The idea is the following: instead of passing a template template parameter to the ExampleTemplate class template, one can also pass a normal typename which contains a type DummyType as dummy parameter, say std::vector<DummyType>.
Then, inside the class, one replace this dummy parameter by something reasonable. For replacement of the typethe following helper classes can be used:
// this is simply the replacement for a normal type:
// it takes a type T, and possibly replaces it with ReplaceByType
template<typename T, typename ReplaceWhatType, typename ReplaceByType>
struct replace_type
{
using type = std::conditional_t<std::is_same<T, ReplaceWhatType>::value, ReplaceByType, T>;
};
// this sets up the recursion, such that replacement also happens
// in contained nested types
// example: in "std::vector<T, allocator<T> >", both T's are replaced
template<template<typename ...> class C, typename ... Args, typename ReplaceWhatType, typename ReplaceByType>
struct replace_type<C<Args ...>, ReplaceWhatType, ReplaceByType>
{
using type = C<typename replace_type<Args, ReplaceWhatType, ReplaceByType>::type ...>;
};
// an alias for convenience
template<typename ... Args>
using replace_type_t = typename replace_type<Args ...>::type;
Note the recursive step in replace_type, which takes care that types nested in other classes are replaced as well -- with this, for example, in std::vector<T, allocator<T> >, both T's are replaced and not only the first one. The same goes for more than one nesting hierarchy.
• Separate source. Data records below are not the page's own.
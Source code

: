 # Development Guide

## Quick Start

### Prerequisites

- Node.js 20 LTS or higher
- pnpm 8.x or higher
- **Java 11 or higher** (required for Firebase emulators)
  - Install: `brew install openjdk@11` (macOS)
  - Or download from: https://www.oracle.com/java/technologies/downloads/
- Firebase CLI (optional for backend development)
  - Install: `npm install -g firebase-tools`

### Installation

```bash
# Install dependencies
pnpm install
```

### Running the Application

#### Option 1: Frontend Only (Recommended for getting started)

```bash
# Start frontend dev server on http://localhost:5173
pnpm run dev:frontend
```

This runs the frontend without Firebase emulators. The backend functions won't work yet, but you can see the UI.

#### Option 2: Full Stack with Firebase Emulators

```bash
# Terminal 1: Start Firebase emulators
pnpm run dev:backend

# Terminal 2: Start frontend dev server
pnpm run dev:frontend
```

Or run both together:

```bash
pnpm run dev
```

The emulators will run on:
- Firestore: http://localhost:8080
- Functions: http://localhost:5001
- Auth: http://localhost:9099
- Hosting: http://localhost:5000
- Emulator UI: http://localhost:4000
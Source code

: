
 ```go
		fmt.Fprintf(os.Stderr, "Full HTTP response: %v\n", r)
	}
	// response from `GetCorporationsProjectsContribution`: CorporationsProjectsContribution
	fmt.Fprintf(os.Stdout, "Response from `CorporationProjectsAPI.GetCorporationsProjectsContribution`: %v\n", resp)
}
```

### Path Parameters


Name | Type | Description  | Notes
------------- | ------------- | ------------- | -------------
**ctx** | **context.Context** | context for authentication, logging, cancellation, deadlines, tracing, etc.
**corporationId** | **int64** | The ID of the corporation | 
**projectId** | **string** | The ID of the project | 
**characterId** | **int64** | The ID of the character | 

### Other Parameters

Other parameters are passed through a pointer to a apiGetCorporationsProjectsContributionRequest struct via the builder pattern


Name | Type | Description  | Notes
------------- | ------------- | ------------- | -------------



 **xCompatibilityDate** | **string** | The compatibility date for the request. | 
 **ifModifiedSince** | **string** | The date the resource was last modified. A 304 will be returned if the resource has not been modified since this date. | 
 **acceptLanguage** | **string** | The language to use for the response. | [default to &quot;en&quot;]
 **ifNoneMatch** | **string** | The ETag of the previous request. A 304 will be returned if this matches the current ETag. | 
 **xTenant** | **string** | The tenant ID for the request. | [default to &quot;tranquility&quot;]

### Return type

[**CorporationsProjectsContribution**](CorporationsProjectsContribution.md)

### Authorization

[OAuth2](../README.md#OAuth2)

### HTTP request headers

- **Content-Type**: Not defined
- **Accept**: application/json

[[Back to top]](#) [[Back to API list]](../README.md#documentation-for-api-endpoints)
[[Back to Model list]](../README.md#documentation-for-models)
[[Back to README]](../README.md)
Next, you can use this in your ExampleTemplate-class,
struct DummyType {};
template <typename C, typename T>
struct ExampleTemplate
{
replace_type_t<C, DummyType, T> items;
};
and call it via
int main()
{
ExampleTemplate<std::vector<DummyType>, float> a;
a.items.push_back(1.0);
//a.items.push_back("Hello"); // prints an error message which shows that DummyType is replaced correctly
ExampleTemplate<std::list<DummyType>, float> b;
b.items.push_back(1.0);
//b.items.push_back("Hello"); // prints an error message which shows that DummyType is replaced correctly
ExampleTemplate<std::map<int, DummyType>, float> c;
c.items[0]=1.0;
//c.items[0]="Hello"; // prints an error message which shows that DummyType is replaced correctly
}
DEMO
Beside the not-that-nice syntac, this has the advantage that
It works with any number of default template parameters -- for instance, consider the case with std::map in the example.
There is no need to explicitly specify any default template parameters whatsoever.
It can be easily extended to more dummy parameters (whereas then it probably should not be called by users ...).
By the way: Instead of the dummy type you can also use the std::placeholder's ... just realized that it might be a bit nicer.